### Exercise
Which lines run from the one containing "and a token" to the end of the entries? Quote them exactly, and nothing else.

### Dataset items

+--

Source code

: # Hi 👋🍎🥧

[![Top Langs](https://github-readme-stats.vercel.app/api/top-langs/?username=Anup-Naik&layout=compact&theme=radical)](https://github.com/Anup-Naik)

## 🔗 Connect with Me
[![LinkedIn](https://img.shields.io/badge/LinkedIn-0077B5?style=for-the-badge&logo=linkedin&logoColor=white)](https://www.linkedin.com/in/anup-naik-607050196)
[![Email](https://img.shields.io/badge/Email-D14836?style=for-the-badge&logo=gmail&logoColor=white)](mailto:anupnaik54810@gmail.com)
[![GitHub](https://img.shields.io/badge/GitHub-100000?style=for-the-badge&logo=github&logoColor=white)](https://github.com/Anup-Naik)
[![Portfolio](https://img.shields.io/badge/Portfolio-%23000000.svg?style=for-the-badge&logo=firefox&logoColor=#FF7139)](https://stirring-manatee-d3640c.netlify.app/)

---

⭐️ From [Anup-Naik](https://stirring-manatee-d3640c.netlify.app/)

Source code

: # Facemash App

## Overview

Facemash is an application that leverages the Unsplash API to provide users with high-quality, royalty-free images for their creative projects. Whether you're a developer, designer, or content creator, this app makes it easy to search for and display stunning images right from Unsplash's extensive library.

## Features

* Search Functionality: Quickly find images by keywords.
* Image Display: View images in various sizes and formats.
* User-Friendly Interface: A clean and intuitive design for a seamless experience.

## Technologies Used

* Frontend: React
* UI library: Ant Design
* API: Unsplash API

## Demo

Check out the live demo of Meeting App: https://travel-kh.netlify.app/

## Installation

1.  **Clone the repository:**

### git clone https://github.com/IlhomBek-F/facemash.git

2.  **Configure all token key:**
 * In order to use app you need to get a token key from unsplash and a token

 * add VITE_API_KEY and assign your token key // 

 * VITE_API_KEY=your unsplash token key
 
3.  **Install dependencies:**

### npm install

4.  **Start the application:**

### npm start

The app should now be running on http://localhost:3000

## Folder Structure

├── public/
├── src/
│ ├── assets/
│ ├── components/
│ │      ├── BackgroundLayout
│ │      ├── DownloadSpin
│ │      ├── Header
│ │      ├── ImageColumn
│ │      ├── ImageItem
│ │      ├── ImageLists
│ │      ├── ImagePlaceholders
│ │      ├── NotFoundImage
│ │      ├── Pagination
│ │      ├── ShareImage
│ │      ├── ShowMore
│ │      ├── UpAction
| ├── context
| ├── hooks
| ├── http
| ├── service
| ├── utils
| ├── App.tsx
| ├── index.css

+--

### The answer
 * In order to use app you need to get a token key from unsplash and a token

 * add VITE_API_KEY and assign your token key // 

 * VITE_API_KEY=your unsplash token key
 
3.  **Install dependencies:**

### npm install

4.  **Start the application:**

### npm start

The app should now be running on http://localhost:3000

## Folder Structure

├── public/
├── src/
│ ├── assets/
│ ├── components/
│ │      ├── BackgroundLayout
│ │      ├── DownloadSpin
│ │      ├── Header
│ │      ├── ImageColumn
│ │      ├── ImageItem
│ │      ├── ImageLists
│ │      ├── ImagePlaceholders
│ │      ├── NotFoundImage
│ │      ├── Pagination
│ │      ├── ShareImage
│ │      ├── ShowMore
│ │      ├── UpAction
| ├── context
| ├── hooks
| ├── http
| ├── service
| ├── utils
| ├── App.tsx
| ├── index.css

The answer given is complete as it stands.